[INPUT RECORDS — start]

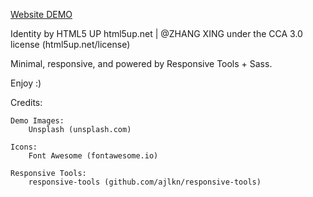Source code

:[Website DEMO](https://zxupstar.github.io/)

Identity by HTML5 UP
html5up.net | @ZHANG XING
under the CCA 3.0 license (html5up.net/license)


Minimal, responsive, and powered by Responsive Tools + Sass. 

Enjoy :)



Credits:

	Demo Images:
		Unsplash (unsplash.com)

	Icons:
		Font Awesome (fontawesome.io)

	Responsive Tools:
		responsive-tools (github.com/ajlkn/responsive-tools)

[INPUT RECORDS — finish]

WORK ORDER: In the answer, please give only the lines from the line containing "Minimal, responsive, and" through the final line of the data, copied exactly.

EXERCISE RESULT:
Minimal, responsive, and powered by Responsive Tools + Sass. 

Enjoy :)



Credits:

	Demo Images:
		Unsplash (unsplash.com)

	Icons:
		Font Awesome (fontawesome.io)

	Responsive Tools:
		responsive-tools (github.com/ajlkn/responsive-tools)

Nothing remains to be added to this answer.